*** Opening LISTED RECORDS ***

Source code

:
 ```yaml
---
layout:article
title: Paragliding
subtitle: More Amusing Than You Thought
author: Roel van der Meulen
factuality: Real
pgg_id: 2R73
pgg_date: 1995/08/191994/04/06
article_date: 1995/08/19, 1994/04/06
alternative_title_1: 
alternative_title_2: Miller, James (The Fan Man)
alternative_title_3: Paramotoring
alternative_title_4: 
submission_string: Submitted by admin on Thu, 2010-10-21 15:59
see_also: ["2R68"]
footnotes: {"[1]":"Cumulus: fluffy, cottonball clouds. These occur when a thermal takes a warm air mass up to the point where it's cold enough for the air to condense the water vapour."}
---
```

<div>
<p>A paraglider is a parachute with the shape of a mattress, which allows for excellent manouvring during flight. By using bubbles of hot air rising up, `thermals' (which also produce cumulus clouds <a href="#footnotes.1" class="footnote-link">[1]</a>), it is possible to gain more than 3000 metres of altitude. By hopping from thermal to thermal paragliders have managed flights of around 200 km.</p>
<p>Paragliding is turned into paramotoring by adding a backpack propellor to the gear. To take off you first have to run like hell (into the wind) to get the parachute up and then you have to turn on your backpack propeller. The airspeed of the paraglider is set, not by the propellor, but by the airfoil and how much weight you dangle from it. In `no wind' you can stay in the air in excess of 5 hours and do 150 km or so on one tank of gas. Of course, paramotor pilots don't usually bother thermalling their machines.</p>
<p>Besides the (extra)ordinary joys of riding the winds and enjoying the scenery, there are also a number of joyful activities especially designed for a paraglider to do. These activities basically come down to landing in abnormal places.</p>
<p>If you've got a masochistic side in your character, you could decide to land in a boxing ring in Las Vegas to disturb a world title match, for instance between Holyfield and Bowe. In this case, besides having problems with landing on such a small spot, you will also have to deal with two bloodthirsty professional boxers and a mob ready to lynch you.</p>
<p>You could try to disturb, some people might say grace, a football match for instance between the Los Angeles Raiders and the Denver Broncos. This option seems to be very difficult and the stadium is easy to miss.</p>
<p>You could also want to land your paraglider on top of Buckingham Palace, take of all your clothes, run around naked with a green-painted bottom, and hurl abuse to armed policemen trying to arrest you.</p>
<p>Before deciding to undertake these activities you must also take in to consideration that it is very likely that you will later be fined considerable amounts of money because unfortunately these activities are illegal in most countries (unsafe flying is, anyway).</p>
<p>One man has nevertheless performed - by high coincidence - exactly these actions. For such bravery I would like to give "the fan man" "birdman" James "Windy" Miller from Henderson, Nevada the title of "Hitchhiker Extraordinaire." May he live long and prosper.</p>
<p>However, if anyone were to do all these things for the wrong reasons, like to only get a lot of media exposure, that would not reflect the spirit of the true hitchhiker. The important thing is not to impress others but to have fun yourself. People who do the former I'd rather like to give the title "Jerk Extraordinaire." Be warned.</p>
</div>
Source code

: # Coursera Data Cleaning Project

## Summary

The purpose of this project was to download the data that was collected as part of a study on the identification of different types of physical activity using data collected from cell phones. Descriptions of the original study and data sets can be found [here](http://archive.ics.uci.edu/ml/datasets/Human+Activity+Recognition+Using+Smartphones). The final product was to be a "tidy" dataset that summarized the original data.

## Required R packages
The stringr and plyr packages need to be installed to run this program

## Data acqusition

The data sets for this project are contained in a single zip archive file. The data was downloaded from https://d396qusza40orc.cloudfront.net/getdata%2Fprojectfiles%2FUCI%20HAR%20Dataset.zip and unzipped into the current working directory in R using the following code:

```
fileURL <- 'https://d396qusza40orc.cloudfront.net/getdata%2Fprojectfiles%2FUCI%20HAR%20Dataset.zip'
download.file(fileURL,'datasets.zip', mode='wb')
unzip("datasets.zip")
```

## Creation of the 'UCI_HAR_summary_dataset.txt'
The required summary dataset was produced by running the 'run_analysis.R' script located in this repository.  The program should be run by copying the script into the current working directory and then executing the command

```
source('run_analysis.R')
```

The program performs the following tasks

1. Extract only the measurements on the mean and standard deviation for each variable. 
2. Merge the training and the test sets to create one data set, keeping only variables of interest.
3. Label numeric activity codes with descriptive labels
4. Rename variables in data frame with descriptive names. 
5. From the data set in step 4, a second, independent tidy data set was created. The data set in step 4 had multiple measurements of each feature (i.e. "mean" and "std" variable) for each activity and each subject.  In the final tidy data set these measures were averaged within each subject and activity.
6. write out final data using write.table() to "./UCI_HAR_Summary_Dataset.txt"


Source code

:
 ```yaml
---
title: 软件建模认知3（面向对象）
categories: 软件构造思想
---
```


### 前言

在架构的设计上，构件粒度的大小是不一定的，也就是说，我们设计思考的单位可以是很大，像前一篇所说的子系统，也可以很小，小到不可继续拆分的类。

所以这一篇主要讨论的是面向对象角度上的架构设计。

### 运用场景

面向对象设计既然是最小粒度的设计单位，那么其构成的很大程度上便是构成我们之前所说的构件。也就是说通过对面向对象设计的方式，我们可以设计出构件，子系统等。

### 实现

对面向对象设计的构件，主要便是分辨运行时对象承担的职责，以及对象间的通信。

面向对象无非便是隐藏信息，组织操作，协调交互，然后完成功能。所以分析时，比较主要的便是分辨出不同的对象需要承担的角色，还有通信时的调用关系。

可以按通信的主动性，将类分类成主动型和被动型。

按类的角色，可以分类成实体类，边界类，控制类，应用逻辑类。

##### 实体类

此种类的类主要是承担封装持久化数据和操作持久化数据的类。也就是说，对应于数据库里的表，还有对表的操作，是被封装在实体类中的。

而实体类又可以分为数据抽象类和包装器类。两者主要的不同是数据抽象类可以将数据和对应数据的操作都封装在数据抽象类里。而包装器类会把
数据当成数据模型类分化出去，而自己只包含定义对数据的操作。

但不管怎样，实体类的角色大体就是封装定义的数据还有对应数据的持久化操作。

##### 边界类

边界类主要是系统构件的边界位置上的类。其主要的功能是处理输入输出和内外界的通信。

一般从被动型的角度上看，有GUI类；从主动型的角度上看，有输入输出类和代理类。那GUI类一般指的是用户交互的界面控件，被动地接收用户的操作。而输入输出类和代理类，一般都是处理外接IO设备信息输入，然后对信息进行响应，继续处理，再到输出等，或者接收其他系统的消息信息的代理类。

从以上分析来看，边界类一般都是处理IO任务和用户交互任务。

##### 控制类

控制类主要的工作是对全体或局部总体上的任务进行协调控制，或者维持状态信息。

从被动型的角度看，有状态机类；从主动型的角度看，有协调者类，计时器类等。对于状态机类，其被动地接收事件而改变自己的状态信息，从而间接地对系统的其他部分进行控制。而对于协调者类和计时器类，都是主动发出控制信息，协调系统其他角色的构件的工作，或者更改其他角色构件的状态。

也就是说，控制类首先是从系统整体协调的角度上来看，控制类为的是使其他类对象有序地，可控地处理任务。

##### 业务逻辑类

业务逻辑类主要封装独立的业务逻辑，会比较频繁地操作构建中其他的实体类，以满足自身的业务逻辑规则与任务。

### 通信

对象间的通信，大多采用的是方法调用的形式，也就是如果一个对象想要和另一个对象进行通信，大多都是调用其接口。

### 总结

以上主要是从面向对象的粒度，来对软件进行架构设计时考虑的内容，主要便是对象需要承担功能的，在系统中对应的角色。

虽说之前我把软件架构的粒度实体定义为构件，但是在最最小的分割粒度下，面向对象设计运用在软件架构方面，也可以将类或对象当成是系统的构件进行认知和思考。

*** Closing LISTED RECORDS ***

> **PROMPT**: Your reply is to repeat, unchanged, the lines above running from the one with "2. Merge the" up to and including the one with "4. Rename variables".

> **RESULT OF THE EXERCISE**:
2. Merge the training and the test sets to create one data set, keeping only variables of interest.
3. Label numeric activity codes with descriptive labels
4. Rename variables in data frame with descriptive names. 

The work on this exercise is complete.